Intraocular lenses (IOLs) are commonly implanted into patients during cataract surgeries after removal of the cloudy lens and refractive surgeries. Although the goal of these surgeries is to restore general vision, there is a high risk of getting a different type of visual defect, called dysphotopsia. Patients often describe this condition as seeing glare or halos in their line of vision, which again decreases their vision quality. In fact, this is one of the performance measures for night driving, but there is currently no standardized or reliable instrument to measure the extent of dysphotopsia. Existing halometers (the instruments that measure retinal halos) such as the C-Quant straylight meter tend to measure only the forward light scatter, which is not very useful for detecting glares produced by IOLs.

The iPad Aston halometer

Buckhurst et al. designed and tested the Aston halometer, which consisted of a bright light source emitting to the center of an iPad 4, and an iPhone remote control connected via Bluetooth. Twenty young subjects with perfect or corrected vision using contact lenses were recruited.
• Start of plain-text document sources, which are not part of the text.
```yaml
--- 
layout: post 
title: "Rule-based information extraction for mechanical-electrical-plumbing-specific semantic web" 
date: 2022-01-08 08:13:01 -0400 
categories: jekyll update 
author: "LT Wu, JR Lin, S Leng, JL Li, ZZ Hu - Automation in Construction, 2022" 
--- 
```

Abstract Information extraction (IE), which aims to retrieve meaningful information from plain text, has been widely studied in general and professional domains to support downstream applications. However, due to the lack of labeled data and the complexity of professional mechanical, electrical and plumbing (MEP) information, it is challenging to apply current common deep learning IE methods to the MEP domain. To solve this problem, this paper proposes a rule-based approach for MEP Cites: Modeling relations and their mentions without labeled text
They were positioned 2 meters from the iPad screen in a dark room with only the light from the halometer. After 1 minute of adjusting to the dark room, subjects were presented with a series of letters in 8 different orientations, each separated by 45 degrees, that randomly moved in a centrifugal manner at 0.05 degree intervals around the light source on the iPad at 4 different luminescence levels. This was intended to cover all directions of gaze that a real patient would experience. Each letter was randomly presented at the same spot 3 times.

To simulate glare, Bangerter occlusion foils containing micro-bubbles that controlled the spread of light were placed in front of one eye while the other was completely occluded. Two different levels of light spread were tested and compared with the results when no occlusion foil was used. If the subject noted that the letter was obscured 2 out of 3 times in one orientation, it was recorded. Each subject repeated this procedure two times with different investigators conducting the test.
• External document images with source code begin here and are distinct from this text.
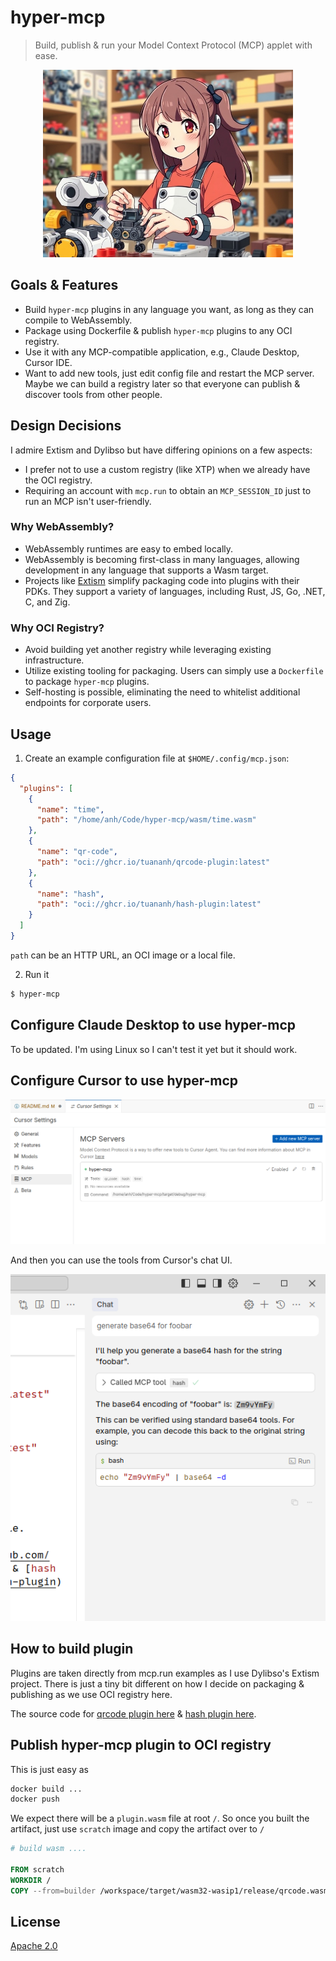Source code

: # hyper-mcp

> Build, publish & run your Model Context Protocol (MCP) applet with ease.

<p align="center">
  <img src="./assets/ai.jpg" style="height: 300px;">
</p>

## Goals & Features

- Build `hyper-mcp` plugins in any language you want, as long as they can compile to WebAssembly.
- Package using Dockerfile & publish `hyper-mcp` plugins to any OCI registry.
- Use it with any MCP-compatible application, e.g., Claude Desktop, Cursor IDE.
- Want to add new tools, just edit config file and restart the MCP server. Maybe we can build a registry later so that everyone can publish & discover tools from other people.

## Design Decisions

I admire Extism and Dylibso but have differing opinions on a few aspects:

- I prefer not to use a custom registry (like XTP) when we already have the OCI registry.
- Requiring an account with `mcp.run` to obtain an `MCP_SESSION_ID` just to run an MCP isn't user-friendly.

### Why WebAssembly?

- WebAssembly runtimes are easy to embed locally.
- WebAssembly is becoming first-class in many languages, allowing development in any language that supports a Wasm target.
- Projects like [Extism](https://github.com/extism/extism) simplify packaging code into plugins with their PDKs. They support a variety of languages, including Rust, JS, Go, .NET, C, and Zig.

### Why OCI Registry?

- Avoid building yet another registry while leveraging existing infrastructure.
- Utilize existing tooling for packaging. Users can simply use a `Dockerfile` to package `hyper-mcp` plugins.
- Self-hosting is possible, eliminating the need to whitelist additional endpoints for corporate users.

## Usage

1. Create an example configuration file at `$HOME/.config/mcp.json`:

  ```json
  {
    "plugins": [
      {
        "name": "time",
        "path": "/home/anh/Code/hyper-mcp/wasm/time.wasm"
      },
      {
        "name": "qr-code",
        "path": "oci://ghcr.io/tuananh/qrcode-plugin:latest"
      },
      {
        "name": "hash",
        "path": "oci://ghcr.io/tuananh/hash-plugin:latest"
      }
    ]
  }
  ```

`path` can be an HTTP URL, an OCI image or a local file.

2. Run it

```sh
$ hyper-mcp
```

## Configure Claude Desktop to use hyper-mcp

To be updated. I'm using Linux so I can't test it yet but it should work.

## Configure Cursor to use hyper-mcp

![cursor mcp](./assets/cursor-mcp.png)

And then you can use the tools from Cursor's chat UI.

![cursor mcp chat](./assets/cursor-mcp-1.png)

## How to build plugin

Plugins are taken directly from mcp.run examples as I use Dylibso's Extism project. There is just a tiny bit different on how I decide on packaging & publishing as we use OCI registry here.

The source code for [qrcode plugin here](https://github.com/tuananh/hyper-mcp/tree/main/examples/plugins/qr-code) & [hash plugin here](https://github.com/tuananh/hyper-mcp-hash-plugin).

## Publish hyper-mcp plugin to OCI registry

This is just easy as

```sh
docker build ...
docker push
```

We expect there will be a `plugin.wasm` file at root `/`. So once you built the artifact, just use `scratch` image and copy the artifact over to `/`

```dockerfile
# build wasm ....

FROM scratch
WORKDIR /
COPY --from=builder /workspace/target/wasm32-wasip1/release/qrcode.wasm /plugin.wasm
```

## License

[Apache 2.0](./LICENSE)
The results for each subject were averaged, and compared to those of other subjects using 1-way ANOVA. The glare area was calculated using the locations and orientations where subjects noted obscured letters. They found that there was a significant difference in the halo size observed using the two different occlusion filters.
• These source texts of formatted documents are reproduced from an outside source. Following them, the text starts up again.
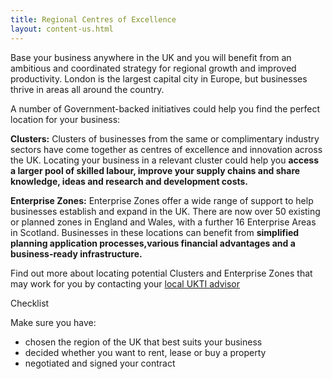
 ```yaml
---
title: Regional Centres of Excellence
layout: content-us.html
---
```


Base your business anywhere in the UK and you will benefit from an ambitious and coordinated strategy for regional growth and improved productivity. London is the largest capital city in Europe, but businesses thrive in areas all around the country. 

A number of Government-backed initiatives could help you find the perfect location for your business: 

**Clusters:** Clusters of businesses from the same or complimentary industry sectors have come together as centres of excellence and innovation across the UK. Locating your business in a relevant cluster could help you **access a larger pool of skilled labour, improve your supply chains and share knowledge, ideas and research and development costs.** 

**Enterprise Zones:** Enterprise Zones offer a wide range of support to help businesses establish and expand in the UK. There are now over 50 existing or planned zones in England and Wales, with a further 16 Enterprise Areas in Scotland. Businesses in these locations can benefit from **simplified planning application processes,various financial advantages and a business-ready infrastructure.** 

Find out more about locating potential Clusters and Enterprise Zones that may work for you by contacting your [local UKTI advisor](https://www.contactus.ukti.gov.uk/enquiry/topic)

Checklist

Make sure you have:

-	chosen the region of the UK that best suits your business
-	decided whether you want to rent, lease or buy a property
-	negotiated and signed your contract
This was one of the few studies that used a repeatable methodology to quantify glare in different directions of gaze. A remaining challenge faced with this setup is that the glare area can exceed that of the iPad when low luminescence and high glare situations were presented. As suggested by the authors, with adjustments to the testing distance or the screen size, this problem could be eliminated.

This study demonstrated that common mobile devices such as the iPad and iPhone could be fashioned into a reliable tool for assessing dysphotopsia with clear advantages against previous halometer designs. Mobile devices have been used for other optical applications, such as slitlamp exams and even for providing mobile eye prescriptions (Opternative).